= Western Togoland =

Region of Ghana and self-proclaimed state

Flag of Western Togoland

Territory claimed by Western Togoland

Western Togoland (Togoland de l'Ouest) is a self-proclaimed state that is considered by the international community to be part of Ghana. The region claimed by separatists is situated between the Lake Volta and the Ghana–Togo border. On 25 September 2020 separatists in Western Togoland declared independence from the Republic of Ghana. Western Togoland has been a member state of the Unrepresented Nations and Peoples Organization (UNPO) since 2017.

==History==
The German Empire established the Togoland protectorate in 1884. Under German administration, the protectorate was regarded as a model colony or Musterkolonie and experienced a golden age. During the First World War in 1914, Britain and France invaded the protectorate. After the German defeat and the signing of the Treaty of Versailles, the western part of Togoland became a British mandate, British Togoland, and the eastern part became French Togoland. After the Second World War British Togoland became a United Nations Trust Territory that was under British administration. In the 1956 British Togoland status plebiscite, 58% of the western Togolese voted to integrate into what would in 1957 become independent Ghana.
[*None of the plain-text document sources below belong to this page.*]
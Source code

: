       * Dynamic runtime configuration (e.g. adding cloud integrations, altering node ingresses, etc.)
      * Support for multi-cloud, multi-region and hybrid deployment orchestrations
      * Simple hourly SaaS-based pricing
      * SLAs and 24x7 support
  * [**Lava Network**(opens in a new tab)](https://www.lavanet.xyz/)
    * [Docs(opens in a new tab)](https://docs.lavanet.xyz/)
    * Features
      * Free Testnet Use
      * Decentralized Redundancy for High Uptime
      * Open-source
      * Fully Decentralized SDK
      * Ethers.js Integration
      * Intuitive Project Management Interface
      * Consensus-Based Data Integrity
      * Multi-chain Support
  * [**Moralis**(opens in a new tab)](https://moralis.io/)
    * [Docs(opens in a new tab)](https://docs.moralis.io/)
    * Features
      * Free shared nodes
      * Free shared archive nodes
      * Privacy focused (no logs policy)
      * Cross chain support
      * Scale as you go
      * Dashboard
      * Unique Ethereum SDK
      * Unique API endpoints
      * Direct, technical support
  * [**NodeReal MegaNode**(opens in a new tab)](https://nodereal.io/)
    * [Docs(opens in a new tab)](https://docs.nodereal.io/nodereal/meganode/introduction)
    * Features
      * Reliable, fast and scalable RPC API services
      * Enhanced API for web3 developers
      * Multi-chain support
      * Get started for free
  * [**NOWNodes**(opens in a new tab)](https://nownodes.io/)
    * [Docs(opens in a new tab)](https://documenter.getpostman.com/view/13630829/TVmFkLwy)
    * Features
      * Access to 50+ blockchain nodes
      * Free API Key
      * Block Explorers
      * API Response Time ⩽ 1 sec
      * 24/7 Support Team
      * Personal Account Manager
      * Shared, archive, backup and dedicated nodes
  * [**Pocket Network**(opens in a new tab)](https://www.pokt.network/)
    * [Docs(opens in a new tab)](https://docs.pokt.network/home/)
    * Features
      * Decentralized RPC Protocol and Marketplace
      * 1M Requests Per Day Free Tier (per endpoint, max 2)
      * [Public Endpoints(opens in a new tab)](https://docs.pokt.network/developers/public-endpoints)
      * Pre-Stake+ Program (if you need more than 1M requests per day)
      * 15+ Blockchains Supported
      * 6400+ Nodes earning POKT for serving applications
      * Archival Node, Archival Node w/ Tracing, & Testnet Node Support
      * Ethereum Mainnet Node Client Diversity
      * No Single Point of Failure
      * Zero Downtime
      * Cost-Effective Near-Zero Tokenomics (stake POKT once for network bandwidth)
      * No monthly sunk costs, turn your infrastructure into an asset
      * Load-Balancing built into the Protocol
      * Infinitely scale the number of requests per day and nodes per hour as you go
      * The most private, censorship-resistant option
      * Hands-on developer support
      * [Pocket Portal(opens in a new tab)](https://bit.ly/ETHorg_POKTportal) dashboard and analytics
On May 9, 2017, the Homeland Study Group Foundation (Fondation du Groupe d'étude de la Patrie) unsuccessfully tried to declare the independence of Western Togoland. On May 7, 2019, the national executive of the Volta separatist group, Homeland Study Group Foundation (HSGF/FGEP), Emmanuel Agbavor has rejected claims that the group had a militia.

=== Independence ===
On September 25, 2020, secessionists demanded that Ghanaian Security forces leave the Volta Region after attacking several police stations in the North Tongu District of the Volta Region. In a press statement declaring their secession from Ghana, the Homeland Study Group Foundation under the leadership of Charles Kormi Kudzordz declared sovereignty over the area. The Government of Ghana did not take the declaration seriously, viewing it as a "joke", although prominent security expert Adib Sani urged the government to treat the issue as a national security risk. There have been injuries and deaths in the clashes following the declaration of independence though the Republic of Ghana claims to have gained intel on those clashes before they occurred. Ghana sources claim the secessionist group heading the independence movement, the Homeland Study Group, is under control. However, the secessionists took over arms and set up road blockades. The president of the Republic of Ghana has denied negotiating with the secessionists.

==Demographics==
About 4 million people live in Western Togoland. The languages spoken in Western Togoland include Twi, English, French, Ewe, Dangme, Avatime, and several others. The main religions are Christianity, Islam, and Voodoo. The majority of the people in the region are ethnic Ewés.